気付けばあと5日で待ちわびていた30歳の誕生日だ。

2019年はいいことがあるよと去年の秋に占い師に言われてからいい事続きだった。


会社は買収され年収は200万円アップ

やりたいと懇願していたスナックの仕事ができるようになったり

人間関係や会社でのポジションも良好で自分らしい業績を先月は叩き出すことができた。


でもなぜか、心にぽっかり穴が空いているような感覚だ。


SNSができた世の中には、日々たくさんの羨ましいがスマホの画面に流れてくる。


結婚しましたの報告、子供が出来ましたの報告、素晴らしい旅の日々

愛する人に毎日作る料理の画像。


もちろん私だって、充実した日々を送っている。


都会で働き、大好きなインテリアの家に住み

自分の好きなことへは時間もお金も何不自由なく使える日々。

きっと誰から見ても羨ましいと思える充実した生活を送れていると思うし

そんな自分が大好きだった。


でも、このぽっかり空いた穴の正体はわかっている。

私には愛が足りないからだ。

こんなこというとおかしいかもしれないけど

私は昔から愛に飢えている。

幼少期から父はいなかったし、母も一人で私を育ててくれたので働き盛りだったこともあり一人でいる時間の楽しみ方や寂しさの発散方法は嫌なくらいに覚えてきた。

中学時代は部活、高校時代はバイト、大学時代はサークル、社会人になったら仕事。

平日も土日もとめどなく誰かとの予定を入れて真っ黒になるスケジュール帳を見て、今月も予定が入っているということが精神の安定剤だった。

つい、2ヶ月前までも、30歳を機に自堕落な生活を試みようとダイエットに挑戦して、五キロ痩せたが、また、毎晩飲みに行く生活を続けている。

これはきっと寂しさの反動なんだなとダイエットを始めて気づいた。

さらには、土日以外も忙しい平日を送っていたのに予定を入れすぎて少し心が疲れてしまった。

こうやって、私は同じことを繰り返しながら

根本的な自分の寂しさに向き合うことなく生き抜いていかなければいけないのか。

一年前に好きな人がいた。

でもその人には彼女がいた。一年経ってもその人が好きだ。

でも、後からその人は3ヶ月に一回くらい彼女をコロコロ変えているくらい

一人の人と長く付き合えないことを知る。

なんだ、私に限ったことではないのかと安心する一方で、彼女の連れてくる違う女性を見るたびに、なぜ自分ではダメだったんだろうということを考える。

考えたって答えは出ないし、それは一種の癖であり

私が解決出来る問題ではない。

でも、なぜ人はそのように叶わない恋心というものを追い求め続けるのだろうか。


恋をしているときに人間は脳みそからセロトニンというホルモンを出す。

それがいわゆる恋をしている状態だから、女性はダイエットではなく恋をしていた方が美しくなれるというなんだかyoutuberの胡散臭いセリフが頭に浮かんだ。


私が毎回セロトニンが発生するくらい好きになる人は

うまくいった試しがない。人生とはそういうものなのか。

むしろそういう経験から、自分に見合う相手をしっかり見つけろという教訓なのか。捉え方は人それぞれだが私にはそう聞こえた気がする。
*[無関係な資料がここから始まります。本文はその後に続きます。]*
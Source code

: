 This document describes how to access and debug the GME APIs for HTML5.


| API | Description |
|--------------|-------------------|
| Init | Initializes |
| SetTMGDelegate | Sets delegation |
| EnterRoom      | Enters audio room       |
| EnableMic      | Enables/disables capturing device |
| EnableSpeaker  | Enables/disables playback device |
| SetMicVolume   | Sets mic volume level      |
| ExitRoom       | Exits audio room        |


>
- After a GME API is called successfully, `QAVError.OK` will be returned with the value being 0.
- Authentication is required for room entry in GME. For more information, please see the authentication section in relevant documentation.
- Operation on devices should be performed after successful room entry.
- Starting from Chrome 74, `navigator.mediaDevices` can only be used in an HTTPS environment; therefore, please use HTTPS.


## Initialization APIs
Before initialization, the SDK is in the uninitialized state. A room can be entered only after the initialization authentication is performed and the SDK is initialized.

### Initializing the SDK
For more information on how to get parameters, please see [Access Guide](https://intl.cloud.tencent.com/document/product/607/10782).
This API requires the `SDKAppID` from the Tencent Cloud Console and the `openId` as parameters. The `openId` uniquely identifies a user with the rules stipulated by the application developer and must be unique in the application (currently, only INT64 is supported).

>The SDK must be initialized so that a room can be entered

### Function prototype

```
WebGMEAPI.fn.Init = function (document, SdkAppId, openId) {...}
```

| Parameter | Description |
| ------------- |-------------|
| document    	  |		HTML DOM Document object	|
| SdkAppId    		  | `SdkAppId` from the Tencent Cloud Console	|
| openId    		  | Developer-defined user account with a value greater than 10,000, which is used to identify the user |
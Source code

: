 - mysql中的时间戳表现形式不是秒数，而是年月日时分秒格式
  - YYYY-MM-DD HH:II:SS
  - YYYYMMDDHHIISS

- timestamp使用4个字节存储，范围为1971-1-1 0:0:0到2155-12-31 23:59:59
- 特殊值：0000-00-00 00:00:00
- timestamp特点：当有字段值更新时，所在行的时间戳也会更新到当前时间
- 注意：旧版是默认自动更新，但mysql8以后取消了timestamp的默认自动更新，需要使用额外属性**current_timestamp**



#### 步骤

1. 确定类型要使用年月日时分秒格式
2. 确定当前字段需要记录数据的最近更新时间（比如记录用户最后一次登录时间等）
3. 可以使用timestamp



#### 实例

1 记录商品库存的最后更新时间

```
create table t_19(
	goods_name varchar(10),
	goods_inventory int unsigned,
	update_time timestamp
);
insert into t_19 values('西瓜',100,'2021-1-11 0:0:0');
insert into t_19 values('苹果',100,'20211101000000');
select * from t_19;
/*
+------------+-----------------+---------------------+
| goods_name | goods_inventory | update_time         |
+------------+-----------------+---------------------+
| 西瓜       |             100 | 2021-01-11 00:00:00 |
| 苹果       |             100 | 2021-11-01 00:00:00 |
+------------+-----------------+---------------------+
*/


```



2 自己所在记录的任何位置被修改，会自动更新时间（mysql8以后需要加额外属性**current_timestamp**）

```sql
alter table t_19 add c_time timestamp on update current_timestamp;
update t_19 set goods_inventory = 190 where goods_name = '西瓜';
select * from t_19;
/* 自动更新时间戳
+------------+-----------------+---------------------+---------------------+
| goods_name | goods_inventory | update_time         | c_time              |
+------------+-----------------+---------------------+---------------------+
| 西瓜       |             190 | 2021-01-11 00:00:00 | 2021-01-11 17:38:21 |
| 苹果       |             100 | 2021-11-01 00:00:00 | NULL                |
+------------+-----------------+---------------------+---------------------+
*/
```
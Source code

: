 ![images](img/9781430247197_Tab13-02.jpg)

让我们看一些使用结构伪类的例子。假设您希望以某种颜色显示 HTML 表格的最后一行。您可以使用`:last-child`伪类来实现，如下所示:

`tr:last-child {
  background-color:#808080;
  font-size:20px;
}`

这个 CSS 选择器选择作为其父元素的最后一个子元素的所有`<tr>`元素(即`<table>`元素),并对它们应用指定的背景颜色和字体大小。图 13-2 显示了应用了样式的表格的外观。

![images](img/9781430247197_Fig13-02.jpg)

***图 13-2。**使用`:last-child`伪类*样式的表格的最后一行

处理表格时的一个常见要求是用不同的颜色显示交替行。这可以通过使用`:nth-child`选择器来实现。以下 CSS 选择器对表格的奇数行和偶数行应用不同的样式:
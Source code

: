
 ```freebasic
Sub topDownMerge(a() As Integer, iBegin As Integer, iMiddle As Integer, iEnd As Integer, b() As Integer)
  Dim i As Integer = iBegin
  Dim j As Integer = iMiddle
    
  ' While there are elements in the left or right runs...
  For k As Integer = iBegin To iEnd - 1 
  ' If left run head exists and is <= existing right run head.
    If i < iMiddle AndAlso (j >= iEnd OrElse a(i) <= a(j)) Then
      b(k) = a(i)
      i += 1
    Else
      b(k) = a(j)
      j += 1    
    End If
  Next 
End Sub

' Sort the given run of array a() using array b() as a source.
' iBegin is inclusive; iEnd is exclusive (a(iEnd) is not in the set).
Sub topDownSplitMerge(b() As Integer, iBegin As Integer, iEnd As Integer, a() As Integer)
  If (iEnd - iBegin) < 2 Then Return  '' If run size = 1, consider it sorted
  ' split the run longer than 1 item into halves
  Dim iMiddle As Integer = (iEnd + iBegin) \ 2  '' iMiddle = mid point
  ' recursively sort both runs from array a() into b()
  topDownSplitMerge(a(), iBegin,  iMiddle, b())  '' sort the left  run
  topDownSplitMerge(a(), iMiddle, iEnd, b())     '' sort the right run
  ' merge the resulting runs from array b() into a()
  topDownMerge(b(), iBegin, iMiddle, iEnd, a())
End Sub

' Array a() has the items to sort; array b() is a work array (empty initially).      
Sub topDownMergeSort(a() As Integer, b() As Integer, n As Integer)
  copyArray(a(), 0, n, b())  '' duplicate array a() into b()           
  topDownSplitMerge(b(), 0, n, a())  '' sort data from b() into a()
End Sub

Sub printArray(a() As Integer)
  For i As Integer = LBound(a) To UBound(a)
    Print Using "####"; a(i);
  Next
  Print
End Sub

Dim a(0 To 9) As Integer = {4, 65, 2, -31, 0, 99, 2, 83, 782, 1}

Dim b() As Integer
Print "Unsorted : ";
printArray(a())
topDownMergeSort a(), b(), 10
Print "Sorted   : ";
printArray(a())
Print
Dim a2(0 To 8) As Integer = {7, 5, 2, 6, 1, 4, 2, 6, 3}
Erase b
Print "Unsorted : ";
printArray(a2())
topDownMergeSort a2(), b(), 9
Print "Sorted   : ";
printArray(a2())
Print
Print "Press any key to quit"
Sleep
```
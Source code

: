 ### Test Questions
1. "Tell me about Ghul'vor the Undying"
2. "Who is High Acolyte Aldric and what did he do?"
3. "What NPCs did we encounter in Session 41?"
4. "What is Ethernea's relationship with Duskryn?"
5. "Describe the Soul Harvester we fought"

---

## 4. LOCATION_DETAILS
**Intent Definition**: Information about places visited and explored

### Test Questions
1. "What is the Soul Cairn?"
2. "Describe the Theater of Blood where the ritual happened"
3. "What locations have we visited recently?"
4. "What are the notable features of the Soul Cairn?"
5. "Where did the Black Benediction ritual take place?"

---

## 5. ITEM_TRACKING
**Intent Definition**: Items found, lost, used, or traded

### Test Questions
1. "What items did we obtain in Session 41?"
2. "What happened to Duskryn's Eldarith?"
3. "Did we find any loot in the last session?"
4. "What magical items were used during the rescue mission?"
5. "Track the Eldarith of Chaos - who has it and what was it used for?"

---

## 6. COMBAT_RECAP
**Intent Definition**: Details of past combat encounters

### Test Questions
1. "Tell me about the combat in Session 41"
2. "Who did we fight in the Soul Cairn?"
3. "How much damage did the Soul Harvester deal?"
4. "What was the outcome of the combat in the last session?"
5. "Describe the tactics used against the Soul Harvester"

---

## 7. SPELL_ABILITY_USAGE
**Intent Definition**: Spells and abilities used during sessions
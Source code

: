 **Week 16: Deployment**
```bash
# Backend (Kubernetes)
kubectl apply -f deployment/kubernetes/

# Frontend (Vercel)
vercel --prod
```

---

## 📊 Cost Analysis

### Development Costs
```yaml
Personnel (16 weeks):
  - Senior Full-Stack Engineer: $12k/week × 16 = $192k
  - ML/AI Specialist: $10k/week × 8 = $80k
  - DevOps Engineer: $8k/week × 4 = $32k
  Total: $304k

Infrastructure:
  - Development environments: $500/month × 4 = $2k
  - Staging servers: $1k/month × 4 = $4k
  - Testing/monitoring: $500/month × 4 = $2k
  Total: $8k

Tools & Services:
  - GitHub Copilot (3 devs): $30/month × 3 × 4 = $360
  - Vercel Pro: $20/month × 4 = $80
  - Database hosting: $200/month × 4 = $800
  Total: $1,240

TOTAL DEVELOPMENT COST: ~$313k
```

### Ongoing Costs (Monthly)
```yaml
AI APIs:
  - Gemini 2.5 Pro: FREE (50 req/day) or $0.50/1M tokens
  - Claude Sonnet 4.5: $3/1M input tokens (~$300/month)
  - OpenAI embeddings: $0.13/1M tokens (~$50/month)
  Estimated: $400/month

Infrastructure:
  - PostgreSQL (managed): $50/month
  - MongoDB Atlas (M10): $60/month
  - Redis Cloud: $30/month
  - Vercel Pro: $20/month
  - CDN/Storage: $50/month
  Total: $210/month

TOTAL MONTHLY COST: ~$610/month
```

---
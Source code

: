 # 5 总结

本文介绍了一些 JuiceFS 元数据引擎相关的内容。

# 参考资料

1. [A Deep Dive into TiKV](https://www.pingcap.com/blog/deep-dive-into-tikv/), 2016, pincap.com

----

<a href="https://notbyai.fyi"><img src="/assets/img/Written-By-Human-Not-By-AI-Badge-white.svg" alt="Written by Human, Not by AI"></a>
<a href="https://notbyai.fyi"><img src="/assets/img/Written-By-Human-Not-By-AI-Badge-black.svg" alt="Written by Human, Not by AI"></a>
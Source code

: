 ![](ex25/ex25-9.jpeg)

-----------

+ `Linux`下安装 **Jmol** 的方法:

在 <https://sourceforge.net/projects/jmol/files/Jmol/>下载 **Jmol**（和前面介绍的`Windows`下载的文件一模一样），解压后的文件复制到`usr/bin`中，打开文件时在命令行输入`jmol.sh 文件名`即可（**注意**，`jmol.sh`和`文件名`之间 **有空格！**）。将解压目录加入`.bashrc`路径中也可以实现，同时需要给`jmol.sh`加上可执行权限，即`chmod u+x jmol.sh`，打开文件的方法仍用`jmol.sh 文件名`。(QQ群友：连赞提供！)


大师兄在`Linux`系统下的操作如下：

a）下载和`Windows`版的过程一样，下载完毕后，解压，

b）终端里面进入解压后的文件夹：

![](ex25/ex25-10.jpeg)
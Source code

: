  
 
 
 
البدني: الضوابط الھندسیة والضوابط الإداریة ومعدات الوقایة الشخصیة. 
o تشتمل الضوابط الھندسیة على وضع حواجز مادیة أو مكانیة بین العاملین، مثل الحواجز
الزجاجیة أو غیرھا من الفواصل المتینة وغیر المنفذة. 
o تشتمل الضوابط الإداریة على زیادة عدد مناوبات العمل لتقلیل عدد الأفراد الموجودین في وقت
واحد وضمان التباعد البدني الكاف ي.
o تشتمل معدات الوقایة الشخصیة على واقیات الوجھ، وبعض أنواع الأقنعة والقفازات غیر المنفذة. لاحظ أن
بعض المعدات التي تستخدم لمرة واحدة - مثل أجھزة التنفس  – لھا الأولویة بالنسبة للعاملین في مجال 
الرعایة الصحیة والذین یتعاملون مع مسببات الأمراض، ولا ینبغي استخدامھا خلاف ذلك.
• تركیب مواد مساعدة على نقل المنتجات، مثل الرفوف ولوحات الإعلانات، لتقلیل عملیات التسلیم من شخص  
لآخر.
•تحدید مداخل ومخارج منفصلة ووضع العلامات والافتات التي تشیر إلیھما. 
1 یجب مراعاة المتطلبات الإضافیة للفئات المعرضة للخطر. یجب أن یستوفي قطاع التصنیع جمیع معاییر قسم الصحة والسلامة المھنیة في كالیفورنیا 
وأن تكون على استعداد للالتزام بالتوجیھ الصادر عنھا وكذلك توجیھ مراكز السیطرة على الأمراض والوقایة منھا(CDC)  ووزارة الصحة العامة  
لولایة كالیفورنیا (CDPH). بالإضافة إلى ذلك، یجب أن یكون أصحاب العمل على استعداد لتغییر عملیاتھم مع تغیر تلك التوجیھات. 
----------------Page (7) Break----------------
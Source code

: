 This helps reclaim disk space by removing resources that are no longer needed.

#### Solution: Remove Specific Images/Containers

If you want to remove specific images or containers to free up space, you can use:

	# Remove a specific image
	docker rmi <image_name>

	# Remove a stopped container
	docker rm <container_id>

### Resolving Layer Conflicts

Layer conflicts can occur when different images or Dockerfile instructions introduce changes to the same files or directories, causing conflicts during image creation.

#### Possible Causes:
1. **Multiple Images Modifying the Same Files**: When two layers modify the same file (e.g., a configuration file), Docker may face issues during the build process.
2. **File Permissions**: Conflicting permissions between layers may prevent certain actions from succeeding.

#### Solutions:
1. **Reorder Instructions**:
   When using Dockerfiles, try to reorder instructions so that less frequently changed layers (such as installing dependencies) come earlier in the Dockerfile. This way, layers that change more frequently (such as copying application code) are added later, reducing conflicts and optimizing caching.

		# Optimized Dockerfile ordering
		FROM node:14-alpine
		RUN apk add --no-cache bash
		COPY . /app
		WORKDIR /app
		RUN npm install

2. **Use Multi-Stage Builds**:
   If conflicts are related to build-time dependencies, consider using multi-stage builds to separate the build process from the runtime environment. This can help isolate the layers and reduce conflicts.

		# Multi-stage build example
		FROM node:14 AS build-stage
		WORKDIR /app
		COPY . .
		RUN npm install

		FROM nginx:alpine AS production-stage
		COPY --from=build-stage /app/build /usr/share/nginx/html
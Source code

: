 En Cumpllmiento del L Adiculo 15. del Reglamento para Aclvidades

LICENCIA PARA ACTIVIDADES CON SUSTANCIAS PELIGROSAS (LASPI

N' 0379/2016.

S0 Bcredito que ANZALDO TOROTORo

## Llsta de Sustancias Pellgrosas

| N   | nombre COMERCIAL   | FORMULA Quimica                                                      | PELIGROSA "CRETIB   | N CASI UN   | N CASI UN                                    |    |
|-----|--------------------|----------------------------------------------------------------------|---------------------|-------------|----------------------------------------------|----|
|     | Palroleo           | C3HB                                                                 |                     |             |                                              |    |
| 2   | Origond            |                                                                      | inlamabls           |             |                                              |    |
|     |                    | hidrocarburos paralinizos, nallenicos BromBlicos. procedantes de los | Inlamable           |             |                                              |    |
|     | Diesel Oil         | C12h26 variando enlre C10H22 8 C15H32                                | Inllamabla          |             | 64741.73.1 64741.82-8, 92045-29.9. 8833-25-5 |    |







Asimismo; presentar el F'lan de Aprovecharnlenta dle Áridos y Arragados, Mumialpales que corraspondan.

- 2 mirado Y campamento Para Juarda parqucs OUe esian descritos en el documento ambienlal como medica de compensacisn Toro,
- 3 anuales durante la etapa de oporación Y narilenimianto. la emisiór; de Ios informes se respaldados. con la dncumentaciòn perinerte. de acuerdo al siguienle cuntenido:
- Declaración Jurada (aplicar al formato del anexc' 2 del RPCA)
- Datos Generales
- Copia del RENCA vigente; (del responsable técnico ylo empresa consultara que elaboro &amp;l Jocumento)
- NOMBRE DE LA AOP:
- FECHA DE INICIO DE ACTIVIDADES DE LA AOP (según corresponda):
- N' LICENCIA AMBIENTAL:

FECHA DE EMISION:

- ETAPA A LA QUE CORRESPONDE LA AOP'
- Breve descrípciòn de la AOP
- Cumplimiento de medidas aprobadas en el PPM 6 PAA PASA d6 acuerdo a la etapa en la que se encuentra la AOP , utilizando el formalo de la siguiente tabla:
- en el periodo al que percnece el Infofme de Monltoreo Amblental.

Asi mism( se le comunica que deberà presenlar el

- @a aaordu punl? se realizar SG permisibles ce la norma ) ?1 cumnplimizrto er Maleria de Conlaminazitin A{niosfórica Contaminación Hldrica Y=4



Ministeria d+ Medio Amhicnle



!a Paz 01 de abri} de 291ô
愛を満たすものはやっぱり愛ということはわかっているんだけど

根本的な自分の欲求を満たせていない気がして

すごく不完全燃焼な気持ちだ。

まさか一年前に彼と会うことがなければこんなに後味の悪い

30歳を迎えなくても済んだのか?

いや、そうじゃない、これは私が自分で選んだ展開だ。

恋人がいないのも、ずっと片思いしているのも、予定を入れすぎてしまうもの、全部全部素直な自分の感情が選んだ最善の選択の結果である。

そう考えたらなんだか自分が愛しく思えてきて

人の人生はそれぞれだし、昔から言われている当たり前の幸せのカタチが

共通のカタチでないことを私は知っているから。

もう少し自分らしい不器用な生き方をしてみようと思う。

若い時はたくさんの背伸びをしてきたけど

その、背伸びをしすぎた足もそろそろ疲れてきたので

これからは等身大の生なましい自分を愛せるようになったらいいな。

きっとこれが20代最後の私らしさなのかもしれない。